2024-05-15 09:38:05

by Dev Jain

[permalink] [raw]
Subject: [PATCH 2/2] selftests/mm: compaction_test: Fix trivial test success and reduce probability of OOM-killer invocation

Reset nr_hugepages to zero before the start of the test.

If a non-zero number of hugepages is already set before the start of the
test, the following problems arise:

- The probability of the test getting OOM-killed increases.
Proof: The test wants to run on 80% of available memory to prevent
OOM-killing (see original code comments). Let the value of mem_free at the
start of the test, when nr_hugepages = 0, be x. In the other case, when
nr_hugepages > 0, let the memory consumed by hugepages be y. In the former
case, the test operates on 0.8 * x of memory. In the latter, the test
operates on 0.8 * (x - y) of memory, with y already filled, hence, memory
consumed is y + 0.8 * (x - y) = 0.8 * x + 0.2 * y > 0.8 * x. Q.E.D

- The probability of a bogus test success increases.
Proof: Let the memory consumed by hugepages be greater than 25% of x,
with x and y defined as above. The definition of compaction_index is
c_index = (x - y)/z where z is the memory consumed by hugepages after
trying to increase them again. In check_compaction(), we set the number
of hugepages to zero, and then increase them back; the probability that
they will be set back to consume at least y amount of memory again is
very high (since there is not much delay between the two attempts of
changing nr_hugepages). Hence, z >= y > (x/4) (by the 25% assumption).
Therefore,
c_index = (x - y)/z <= (x - y)/y = x/y - 1 < 4 - 1 = 3
hence, c_index can always be forced to be less than 3, thereby the test
succeeding always.

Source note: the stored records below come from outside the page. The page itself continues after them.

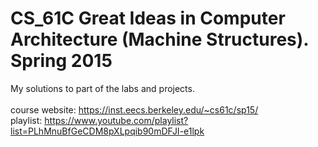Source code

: # CS_61C Great Ideas in Computer Architecture (Machine Structures). Spring 2015
My solutions to part of the labs and projects. 
<br><br>
course website: https://inst.eecs.berkeley.edu/~cs61c/sp15/ <br>
playlist: https://www.youtube.com/playlist?list=PLhMnuBfGeCDM8pXLpqib90mDFJI-e1lpk
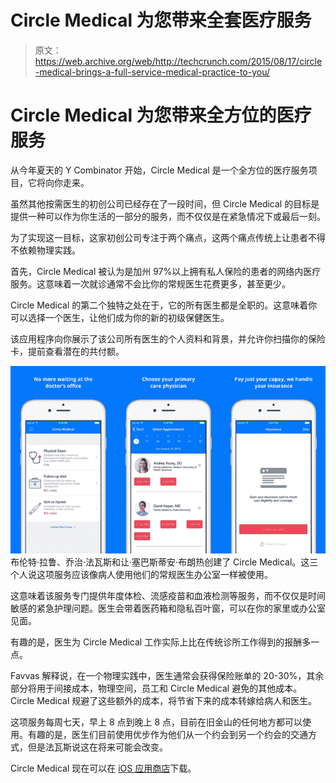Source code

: # Circle Medical 为您带来全套医疗服务

> 原文：<https://web.archive.org/web/http://techcrunch.com/2015/08/17/circle-medical-brings-a-full-service-medical-practice-to-you/>

# Circle Medical 为您带来全方位的医疗服务

从今年夏天的 Y Combinator 开始，Circle Medical 是一个全方位的医疗服务项目，它将向你走来。

虽然其他按需医生的初创公司已经存在了一段时间，但 Circle Medical 的目标是提供一种可以作为你生活的一部分的服务，而不仅仅是在紧急情况下或最后一刻。

为了实现这一目标，这家初创公司专注于两个痛点，这两个痛点传统上让患者不得不依赖物理实践。

首先，Circle Medical 被认为是加州 97%以上拥有私人保险的患者的网络内医疗服务。这意味着一次就诊通常不会比你的常规医生花费更多，甚至更少。

Circle Medical 的第二个独特之处在于，它的所有医生都是全职的。这意味着你可以选择一个医生，让他们成为你的新的初级保健医生。

该应用程序向你展示了该公司所有医生的个人资料和背景，并允许你扫描你的保险卡，提前查看潜在的共付额。

![Circle Medical app](img/45cc040cabff76e605a5d279c851439f.png)布伦特·拉鲁、乔治·法瓦斯和让·塞巴斯蒂安·布朗热创建了 Circle Medical。这三个人说这项服务应该像病人使用他们的常规医生办公室一样被使用。

这意味着该服务专门提供年度体检、流感疫苗和血液检测等服务，而不仅仅是时间敏感的紧急护理问题。医生会带着医药箱和隐私百叶窗，可以在你的家里或办公室见面。

有趣的是，医生为 Circle Medical 工作实际上比在传统诊所工作得到的报酬多一点。

Favvas 解释说，在一个物理实践中，医生通常会获得保险账单的 20-30%，其余部分将用于间接成本，物理空间，员工和 Circle Medical 避免的其他成本。Circle Medical 规避了这些额外的成本，将节省下来的成本转嫁给病人和医生。

这项服务每周七天，早上 8 点到晚上 8 点，目前在旧金山的任何地方都可以使用。有趣的是，医生们目前使用优步作为他们从一个约会到另一个约会的交通方式，但是法瓦斯说这在将来可能会改变。

Circle Medical 现在可以在 [iOS 应用商店](https://web.archive.org/web/20230320074334/https://itunes.apple.com/us/app/circle-medical-doctor-house/id1003540833)下载。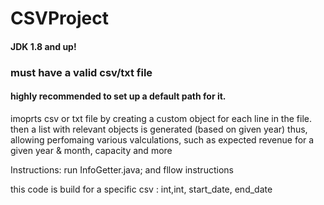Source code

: # CSVProject
#### JDK 1.8 and up!

### must have a valid csv/txt file
#### highly recommended to set up a default path for it.

imoprts csv or txt file 
by creating a custom object for each line in the file.
then a list with relevant objects is generated (based on given year)
thus, allowing perfomaing various valculations,
such as expected revenue for a given year & month, capacity and more

Instructions:
  run InfoGetter.java;
 and fllow instructions
 
 
 this code is build for a specific csv : int,int, start_date, end_date

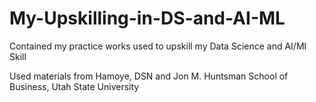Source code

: # My-Upskilling-in-DS-and-AI-ML
Contained my practice works used to upskill my Data Science and AI/Ml Skill

Used materials from Hamoye, DSN and Jon M. Huntsman School of Business, Utah State University
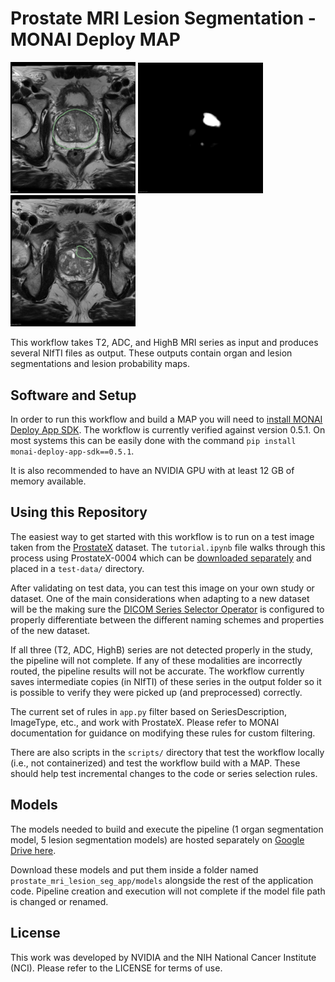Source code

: # Prostate MRI Lesion Segmentation - MONAI Deploy MAP

<p float="left">
  <img src="imgs/organ_seg.png" width="200" />
  <img src="imgs/lesion_prob.png" width="200" />
  <img src="imgs/lesion_mask.png" width="200" />
</p>

This workflow takes T2, ADC, and HighB MRI series as input and produces several NIfTI files as output. These outputs contain organ and lesion segmentations and lesion probability maps.

## Software and Setup

In order to run this workflow and build a MAP you will need to [install MONAI Deploy App SDK](https://docs.monai.io/projects/monai-deploy-app-sdk/en/latest/getting_started/installing_app_sdk.html). The workflow is currently verified against version 0.5.1. On most systems this can be easily done with the command `pip install monai-deploy-app-sdk==0.5.1`.

It is also recommended to have an NVIDIA GPU with at least 12 GB of memory available.

## Using this Repository

The easiest way to get started with this workflow is to run on a test image taken from the [ProstateX](https://wiki.cancerimagingarchive.net/pages/viewpage.action?pageId=23691656) dataset. The `tutorial.ipynb` file walks through this process using ProstateX-0004 which can be [downloaded separately](https://drive.google.com/drive/folders/17oOgs1jIgJUxtkBRLATUdNrLSNQCLpCn?usp=drive_link) and placed in a `test-data/` directory.

After validating on test data, you can test this image on your own study or dataset. One of the main considerations when adapting to a new dataset will be the making sure the [DICOM Series Selector Operator](https://docs.monai.io/projects/monai-deploy-app-sdk/en/latest/modules/_autosummary/monai.deploy.operators.DICOMSeriesSelectorOperator.html#monai.deploy.operators.DICOMSeriesSelectorOperator) is configured to properly differentiate between the different naming schemes and properties of the new dataset.

If all three (T2, ADC, HighB) series are not detected properly in the study, the pipeline will not complete. If any of these modalities are incorrectly routed, the pipeline results will not be accurate. The workflow currently saves intermediate copies (in NIfTI) of these series in the output folder so it is possible to verify they were picked up (and preprocessed) correctly.

The current set of rules in `app.py` filter based on SeriesDescription, ImageType, etc., and work with ProstateX. Please refer to MONAI documentation for guidance on modifying these rules for custom filtering.

There are also scripts in the `scripts/` directory that test the workflow locally (i.e., not containerized) and test the workflow build with a MAP. These should help test incremental changes to the code or series selection rules.

## Models

The models needed to build and execute the pipeline (1 organ segmentation model, 5 lesion segmentation models) are hosted separately on [Google Drive here](https://drive.google.com/drive/folders/1wO4h5AON0MA3dxwnzl9cJlxjPxsfXcCF?usp=sharing).

Download these models and put them inside a folder named `prostate_mri_lesion_seg_app/models` alongside the rest of the application code. Pipeline creation and execution will not complete if the model file path is changed or renamed.

## License

This work was developed by NVIDIA and the NIH National Cancer Institute (NCI). Please refer to the LICENSE for terms of use.
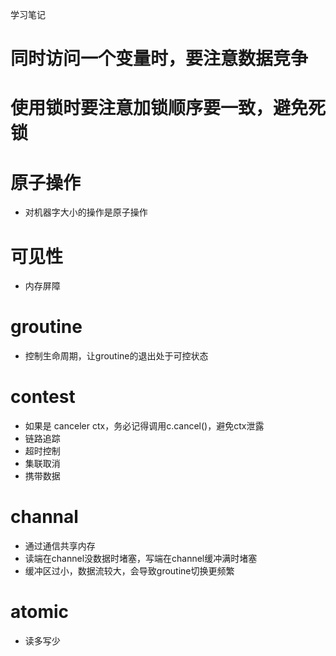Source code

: 学习笔记

# 同时访问一个变量时，要注意数据竞争

# 使用锁时要注意加锁顺序要一致，避免死锁
# 原子操作
- 对机器字大小的操作是原子操作
# 可见性
- 内存屏障

# groutine
- 控制生命周期，让groutine的退出处于可控状态

# contest
- 如果是 canceler ctx，务必记得调用c.cancel()，避免ctx泄露
- 链路追踪
- 超时控制
- 集联取消
- 携带数据

# channal
- 通过通信共享内存
- 读端在channel没数据时堵塞，写端在channel缓冲满时堵塞
- 缓冲区过小，数据流较大，会导致groutine切换更频繁

# atomic
- 读多写少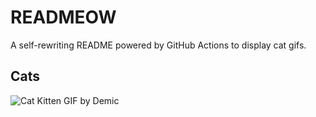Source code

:# READMEOW

A self-rewriting README powered by GitHub Actions to display cat gifs.

## Cats

![Cat Kitten GIF by Demic](https://media3.giphy.com/media/3oriO0OEd9QIDdllqo/200.gif?cid=9acd02dazxcvhs38xx8cj1waxdqtix742gtbt2i6k97yy3nl&ep=v1_gifs_search&rid=200.gif&ct=g)
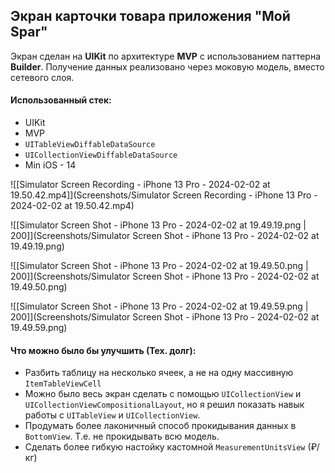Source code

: 

## Экран карточки товара приложения **"Мой Spar"**

Экран сделан на **UIKit** по архитектуре **MVP** с использованием паттерна **Builder**. Получение данных реализовано через моковую модель, вместо сетевого слоя.
#### Использованный стек:

- UIKit
- MVP
- `UITableViewDiffableDataSource`
- `UICollectionViewDiffableDataSource`
- Min iOS - 14

![[Simulator Screen Recording - iPhone 13 Pro - 2024-02-02 at 19.50.42.mp4]](Screenshots/Simulator Screen Recording - iPhone 13 Pro - 2024-02-02 at 19.50.42.mp4)

![[Simulator Screen Shot - iPhone 13 Pro - 2024-02-02 at 19.49.19.png | 200]](Screenshots/Simulator Screen Shot - iPhone 13 Pro - 2024-02-02 at 19.49.19.png)

![[Simulator Screen Shot - iPhone 13 Pro - 2024-02-02 at 19.49.50.png | 200]](Screenshots/Simulator Screen Shot - iPhone 13 Pro - 2024-02-02 at 19.49.50.png)

![[Simulator Screen Shot - iPhone 13 Pro - 2024-02-02 at 19.49.59.png | 200]](Screenshots/Simulator Screen Shot - iPhone 13 Pro - 2024-02-02 at 19.49.59.png)

#### Что можно было бы улучшить (Тех. долг):
- Разбить  таблицу на несколько ячеек, а не на одну массивную `ItemTableViewCell`
- Можно было весь экран сделать с помощью `UICollectionView` и `UICollectionViewCompositionalLayout`, но я решил показать навык работы с `UITableView` и `UICollectionView`. 
- Продумать более лаконичный способ прокидывания данных в `BottomView`. Т.е. не прокидывать всю модель. 
- Сделать более гибкую настойку кастомной `MeasurementUnitsView` (₽/кг)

Q.E.D

NOTE: This patch depends on the previous one.

Fixes: bd67d5c15cc1 ("Test compaction of mlocked memory")
Cc: [email protected]
Signed-off-by: Dev Jain <[email protected]>
---
tools/testing/selftests/mm/compaction_test.c | 72 ++++++++++++++------
1 file changed, 50 insertions(+), 22 deletions(-)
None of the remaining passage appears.